A couple of weeks ago, I went to the Amanda Palmer concert with a neighbor. He kept worrying that he would be the oldest person there – a concern that never occurred to me, although I am several years older than him. The truth is, working in tech makes me more comfortable with younger people than those my own age, who often seem stodgily suspicious of anything new. However, changing my main online photo tonight forces me to confront the fact that I’m aging, just like everyone else.
Few people, I suspect, can look at their own picture without feeling uncomfortable. Part of the reason is that most people’s self-image is always several years behind their actual age. Another reason is that all of us are most familiar with our mirror images, which of course are reversed. For both these reasons, a picture never looks quite right. The most we can hope for is that any given picture doesn’t make us squirm too much. Personally, I prefer to play the coward, allowing pictures of myself at only long intervals.

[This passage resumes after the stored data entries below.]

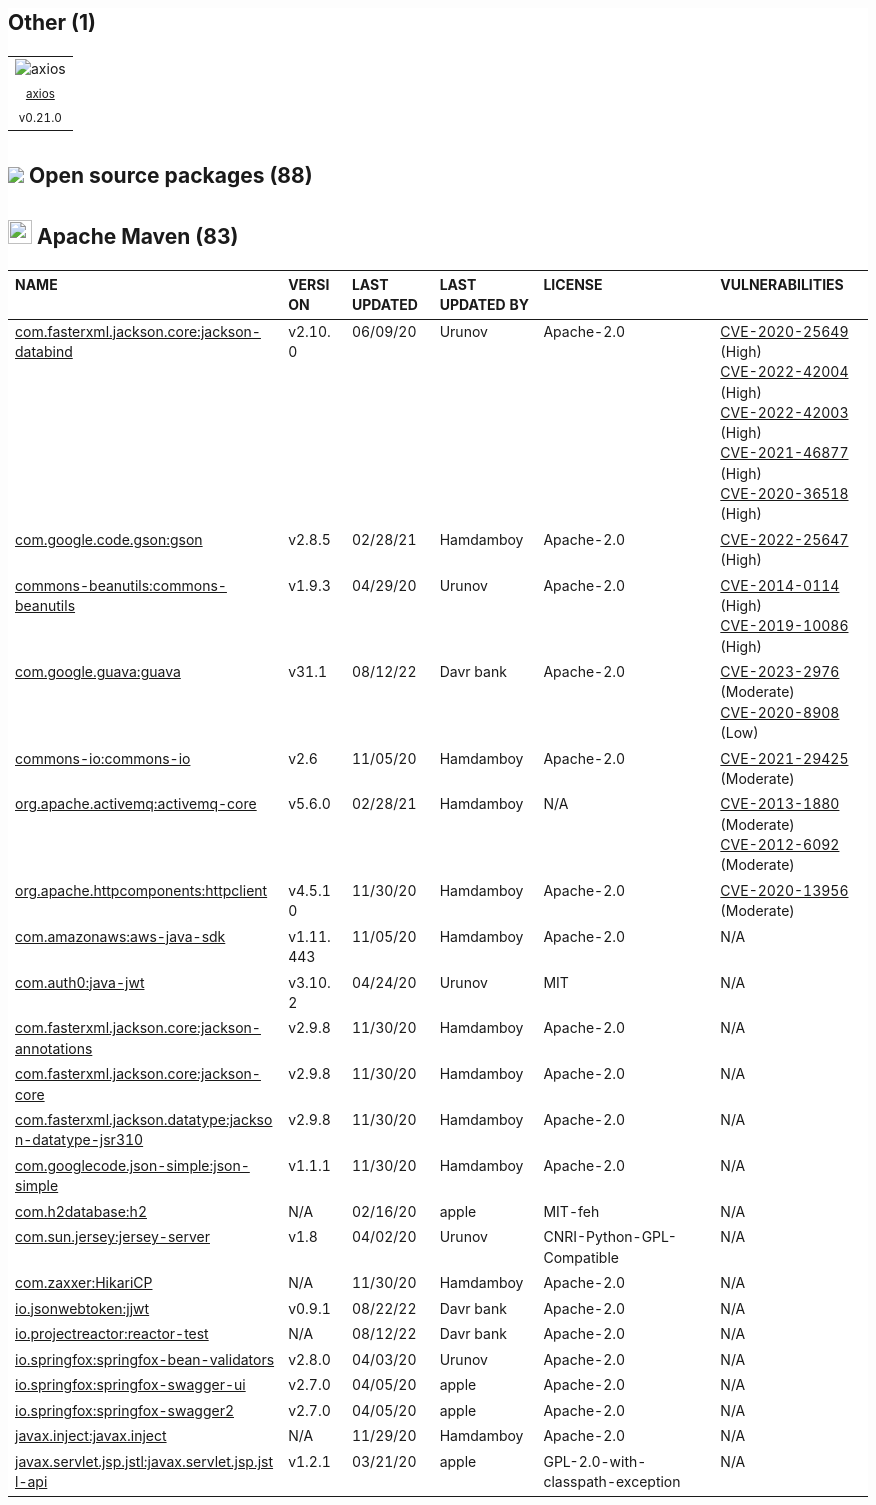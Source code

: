 ## Other (1)
<table><tr>
  <td align='center'>
  <img width='36' height='36' src='https://img.stackshare.io/no-img-open-source.png' alt='axios'>
  <br>
  <sub><a href="https://github.com/mzabriskie/axios">axios</a></sub>
  <br>
  <sub>v0.21.0</sub>
</td>

</tr>
</table>


## <img src='https://img.stackshare.io/group.svg' /> Open source packages (88)</h2>

## <img width='24' height='24' src='https://img.stackshare.io/package_manager/977/default_9833f2ef0bbc2a946b4cc5e9307264033361076b.png'/> Apache Maven (83)

|NAME|VERSION|LAST UPDATED|LAST UPDATED BY|LICENSE|VULNERABILITIES|
|:------|:------|:------|:------|:------|:------|
|[com.fasterxml.jackson.core:jackson-databind](http://github.com/FasterXML/jackson)|v2.10.0|06/09/20|Urunov |Apache-2.0|[CVE-2020-25649](https://github.com/advisories/GHSA-288c-cq4h-88gq) (High)<br/>[CVE-2022-42004](https://github.com/advisories/GHSA-rgv9-q543-rqg4) (High)<br/>[CVE-2022-42003](https://github.com/advisories/GHSA-jjjh-jjxp-wpff) (High)<br/>[CVE-2021-46877](https://github.com/advisories/GHSA-3x8x-79m2-3w2w) (High)<br/>[CVE-2020-36518](https://github.com/advisories/GHSA-57j2-w4cx-62h2) (High)|
|[com.google.code.gson:gson](https://github.com/google/gson)|v2.8.5|02/28/21|Hamdamboy |Apache-2.0|[CVE-2022-25647](https://github.com/advisories/GHSA-4jrv-ppp4-jm57) (High)|
|[commons-beanutils:commons-beanutils](https://commons.apache.org/proper/commons-beanutils/)|v1.9.3|04/29/20|Urunov |Apache-2.0|[CVE-2014-0114](https://github.com/advisories/GHSA-p66x-2cv9-qq3v) (High)<br/>[CVE-2019-10086](https://github.com/advisories/GHSA-6phf-73q6-gh87) (High)|
|[com.google.guava:guava](https://github.com/google/guava)|v31.1|08/12/22|Davr bank |Apache-2.0|[CVE-2023-2976](https://github.com/advisories/GHSA-7g45-4rm6-3mm3) (Moderate)<br/>[CVE-2020-8908](https://github.com/advisories/GHSA-5mg8-w23w-74h3) (Low)|
|[commons-io:commons-io](http://commons.apache.org/proper/commons-io/)|v2.6|11/05/20|Hamdamboy |Apache-2.0|[CVE-2021-29425](https://github.com/advisories/GHSA-gwrp-pvrq-jmwv) (Moderate)|
|[org.apache.activemq:activemq-core]()|v5.6.0|02/28/21|Hamdamboy |N/A|[CVE-2013-1880](https://github.com/advisories/GHSA-c9gx-27hq-wcvj) (Moderate)<br/>[CVE-2012-6092](https://github.com/advisories/GHSA-rp9p-863f-9c4h) (Moderate)|
|[org.apache.httpcomponents:httpclient](http://hc.apache.org/httpcomponents-client)|v4.5.10|11/30/20|Hamdamboy |Apache-2.0|[CVE-2020-13956](https://github.com/advisories/GHSA-7r82-7xv7-xcpj) (Moderate)|
|[com.amazonaws:aws-java-sdk](https://aws.amazon.com/sdkforjava)|v1.11.443|11/05/20|Hamdamboy |Apache-2.0|N/A|
|[com.auth0:java-jwt](https://github.com/auth0/java-jwt)|v3.10.2|04/24/20|Urunov |MIT|N/A|
|[com.fasterxml.jackson.core:jackson-annotations](http://github.com/FasterXML/jackson)|v2.9.8|11/30/20|Hamdamboy |Apache-2.0|N/A|
|[com.fasterxml.jackson.core:jackson-core](https://github.com/FasterXML/jackson-core)|v2.9.8|11/30/20|Hamdamboy |Apache-2.0|N/A|
|[com.fasterxml.jackson.datatype:jackson-datatype-jsr310](https://github.com/FasterXML/jackson-modules-java8)|v2.9.8|11/30/20|Hamdamboy |Apache-2.0|N/A|
|[com.googlecode.json-simple:json-simple](http://code.google.com/p/json-simple/)|v1.1.1|11/30/20|Hamdamboy |Apache-2.0|N/A|
|[com.h2database:h2](http://www.h2database.com)|N/A|02/16/20|apple |MIT-feh|N/A|
|[com.sun.jersey:jersey-server]()|v1.8|04/02/20|Urunov |CNRI-Python-GPL-Compatible|N/A|
|[com.zaxxer:HikariCP](https://github.com/brettwooldridge/HikariCP)|N/A|11/30/20|Hamdamboy |Apache-2.0|N/A|
|[io.jsonwebtoken:jjwt]()|v0.9.1|08/22/22|Davr bank |Apache-2.0|N/A|
|[io.projectreactor:reactor-test](https://github.com/reactor/reactor-core)|N/A|08/12/22|Davr bank |Apache-2.0|N/A|
|[io.springfox:springfox-bean-validators](https://github.com/springfox/springfox)|v2.8.0|04/03/20|Urunov |Apache-2.0|N/A|
|[io.springfox:springfox-swagger-ui](https://github.com/springfox/springfox)|v2.7.0|04/05/20|apple |Apache-2.0|N/A|
|[io.springfox:springfox-swagger2](https://github.com/springfox/springfox)|v2.7.0|04/05/20|apple |Apache-2.0|N/A|
|[javax.inject:javax.inject](http://code.google.com/p/atinject/)|N/A|11/29/20|Hamdamboy |Apache-2.0|N/A|
|[javax.servlet.jsp.jstl:javax.servlet.jsp.jstl-api](http://jcp.org/en/jsr/detail?id=52)|v1.2.1|03/21/20|apple |GPL-2.0-with-classpath-exception|N/A|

Anyway (I always grumble), people take far too many pictures of themselves, thanks to digital cameras. Keep your life undocumented, and at least you can busy yourself with living it. Spending all your time recording is more meta – and more trouble – than I care to for.
Still, I’ve been aware for a couple of years now that my picture needed updating. One of my regular publishers offered to pay for an update, and even that wasn’t enough for me to brave the ordeal of picture-taking. Then I thought I’d wait until I recovered from last year’s knee injury and had some faint whimper of fitness. Eventually, I just put if off, putting off the moment of truth like Kipling’s Queen Elizabeth psyching herself to look into her looking glass.
But today I felt braver than usual. I finally had a neighbor snap a dozen shots against the nearest neutral background. It wasn’t the best time to do so: I’d been several hours out in the sum, so my face was red and blotched. My ears looked as though I had folded them up and used them as a makeshift pillow the previous night. My eyebrows were so pale that most of them were invisible, and the angle of my head makes me look like I have a double-chin and shows that I could do with a shave.
As for the wrinkled neck and piggy eyes, please don’t get me started. I could go on and on – but I see I already have.
Yet, as uncomfortable as the picture makes me, I couldn’t mistake those escaped hairs dangling in the middle of my forehead. But at least my hairline was no higher than in my last picture, and I’ve finally aged enough that my face gives an illusion of character. To me, anyway, I look guarded, maybe politely skeptical. Either seems an improvement over the terminally gormless look of most of the pictures through my life.
I still have no idea how representative the picture is. But, all in all, I could do worse. Before I could change my mind, I updated all my online profiles. I now propose to forget what I look like for another few years, remaining blissfully ignorance of how I am changing and averting my eyes from even the vaguest possibility of a reflection that might confront me with the truth.
The picture is nowhere near as bad as you think it is. Although I have, obviously, never seen you in person, I think you ought to go with the more positive assessment of character and being politely skeptical. The last description is apt.
Thanks to looking glasses and photographs, we now know our personal faces intimately. You may notice the details you find unsavory, but I assure you the rest of us will not assess a simple photo of you with the same critical attention.
Thanks, but I was exaggerating just a bit.